Sunday, July 28, 2024

Items of interest

 A couple of interesting papers that I came across this week:

  • There is long been an interest in purely electronic cooling techniques (no moving parts!) that would work at cryogenic temperatures.  You're familiar with ordinary evaporative cooling - that's what helps cool down your tea or coffee when you blow across the top if your steaming mug, and it's what makes you feel cold when you step out of the shower.  In evaporative cooling, the most energetic molecules can escape from the liquid into the gas phase, and the remaining molecules left behind reestablish thermal equilibrium at a lower temperature.  One can make a tunnel junction between a normal metal and a superconductor, and under the right circumstances, the hottest (thermally excited) electrons in the normal metal can be driven into the superconductor, leading to net cooling of the remaining electrons in the normal metal.  This is pretty neat, but it's had somewhat limited utility due to relatively small cooling power - here is a non-paywalled review that includes discussion of these approaches.  This week, the updated version of this paper went on the arXiv, demonstrating in Al/AlOx/Nb junctions, it is possible to cool from about 2.4 K to about 1.6 K, purely via electronic means.  This seems like a nice advance, especially as the quantum info trends have pushed hard on improving wafer-level Nb electronics.
  • I've written before about chirality-induced spin selectivity (see the first bullet here).  This is a still poorly understood phenomenon in which electrons passing through a chiral material acquire a net spin polarization, depending on the handedness of the chirality and the direction of the current.  This new paper in Nature is a great demonstration.  Add a layer of chiral perovskite to the charge injection path of a typical III-V multiple quantum well semiconductor LED, and the outcoming light acquires a net circular polarization, the sign of which depends on the sign of the chirality.  This works at room temperature, by the way.  

Saturday, July 20, 2024

The physics of squeaky shoes

In these unsettling and trying times, I wanted to write about the physics of a challenge I'm facing in my professional life: super squeaky shoes.  When I wear a particularly comfortable pair of shoes at work, when I walk in some hallways in my building (but not all), my shoes squeak very loudly with every step.
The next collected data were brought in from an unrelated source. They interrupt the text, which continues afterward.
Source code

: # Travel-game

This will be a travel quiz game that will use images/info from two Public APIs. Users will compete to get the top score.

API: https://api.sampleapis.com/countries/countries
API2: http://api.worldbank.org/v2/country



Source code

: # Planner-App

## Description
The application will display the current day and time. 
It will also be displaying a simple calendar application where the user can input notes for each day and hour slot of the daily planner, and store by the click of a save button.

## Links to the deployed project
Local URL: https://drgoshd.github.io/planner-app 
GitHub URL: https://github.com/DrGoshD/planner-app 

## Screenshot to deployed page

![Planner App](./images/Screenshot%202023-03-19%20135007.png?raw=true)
How and why does this happen, physically?  

The shoes in question.

To understand this, we need to talk a bit about a friction, the sideways interfacial force between two surfaces when one surface is sheared (or attempted to be sheared) with respect to the other.  (Tribology is the study of friction, btw.)  In introductory physics we teach some (empirical) "laws" of friction, described in detail on the wikipedia page linked above as well as here:

  1.  For static friction (no actual sliding of the surfaces relative to each other), the frictional force \(F_{f} \le \mu_{s}N\), where \(\mu_{s}\) is the "coefficient of static friction" and \(N\) is the normal force (pushing the two surfaces together).  The force is directed in the plane and takes on the magnitude needed so that no sliding happens, up to its maximum value, at which point the surfaces start slipping relative to each other.
  2. For sliding or kinetic friction, \(F_{f} = \mu_{k}N\), where \(\mu_{k}\) is the coefficient of kinetic or sliding friction, and the force is directed in the plane to oppose the relative sliding motion.  The friction coefficients depend on the particular materials and their surface conditions.
  3. The friction forces are independent of the apparent contact area between the surfaces.  
  4. The kinetic friction force is independent of the relative sliding speed between the surfaces.
These "laws", especially (3) and (4), are truly weird once we know a bit more about physics, and I discuss this a little in my textbook.  The macroscopic friction force is emergent, meaning that it is a consequence of the materials being made up of many constituent particles interacting.  It's not a conservative force, in that energy dissipated through the sliding friction force doing work is "lost" from the macroscopic movement of the sliding objects and ends up in the microscopic vibrational motion (and electronic distributions, if the objects are metals).  See here for more discussion of friction laws.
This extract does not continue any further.